▶ Saved data entries
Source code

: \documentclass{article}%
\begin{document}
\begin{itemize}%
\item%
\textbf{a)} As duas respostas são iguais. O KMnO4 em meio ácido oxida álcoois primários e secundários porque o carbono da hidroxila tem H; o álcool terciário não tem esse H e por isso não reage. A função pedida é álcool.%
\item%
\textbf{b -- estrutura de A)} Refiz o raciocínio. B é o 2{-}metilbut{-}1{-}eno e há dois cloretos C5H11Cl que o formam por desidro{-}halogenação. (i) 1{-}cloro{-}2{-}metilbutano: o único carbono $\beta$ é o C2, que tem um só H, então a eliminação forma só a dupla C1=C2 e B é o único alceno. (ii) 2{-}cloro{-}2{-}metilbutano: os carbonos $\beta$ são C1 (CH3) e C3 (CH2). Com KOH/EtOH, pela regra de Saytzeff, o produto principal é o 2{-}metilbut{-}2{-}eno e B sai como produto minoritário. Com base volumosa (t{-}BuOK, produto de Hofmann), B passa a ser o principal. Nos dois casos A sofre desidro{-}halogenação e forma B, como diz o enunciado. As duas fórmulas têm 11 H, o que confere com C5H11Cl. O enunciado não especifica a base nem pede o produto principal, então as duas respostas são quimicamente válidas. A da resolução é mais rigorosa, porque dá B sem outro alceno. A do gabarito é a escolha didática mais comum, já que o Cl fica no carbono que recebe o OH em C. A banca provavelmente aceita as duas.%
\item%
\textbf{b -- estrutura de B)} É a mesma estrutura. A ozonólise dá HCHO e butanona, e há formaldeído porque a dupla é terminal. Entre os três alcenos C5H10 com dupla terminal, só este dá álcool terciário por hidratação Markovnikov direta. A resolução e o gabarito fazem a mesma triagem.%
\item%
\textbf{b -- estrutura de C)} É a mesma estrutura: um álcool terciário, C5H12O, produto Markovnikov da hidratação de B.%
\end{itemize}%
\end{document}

▶ Problem details
Nothing outside the span should appear: transcribe the lines from the one containing "hidratação de B.%" through the last line of the records.

▶ Result of the task
\textbf{b -- estrutura de C)} É a mesma estrutura: um álcool terciário, C5H12O, produto Markovnikov da hidratação de B.%
\end{itemize}%
\end{document}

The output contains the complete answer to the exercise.